##### Dataset excerpts
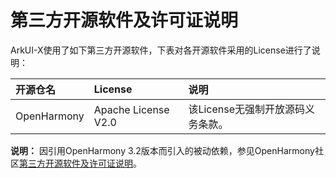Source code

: # 第三方开源软件及许可证说明

ArkUI-X使用了如下第三方开源软件，下表对各开源软件采用的License进行了说明：

| 开源仓名 | License | 说明 |
| :----- | :----- | :----- |
| OpenHarmony | Apache License V2.0 | 该License无强制开放源码义务条款。 |

**说明：** 因引用OpenHarmony 3.2版本而引入的被动依赖，参见OpenHarmony社区[第三方开源软件及许可证说明](https://gitee.com/openharmony/docs/blob/master/zh-cn/contribute/第三方开源软件及许可证说明.md)。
##########
- What to work on
From the data above, show each line that contains "第三方开源软件及许可证说明".

- Response below
: # 第三方开源软件及许可证说明
**说明：** 因引用OpenHarmony 3.2版本而引入的被动依赖，参见OpenHarmony社区[第三方开源软件及许可证说明](https://gitee.com/openharmony/docs/blob/master/zh-cn/contribute/第三方开源软件及许可证说明.md)。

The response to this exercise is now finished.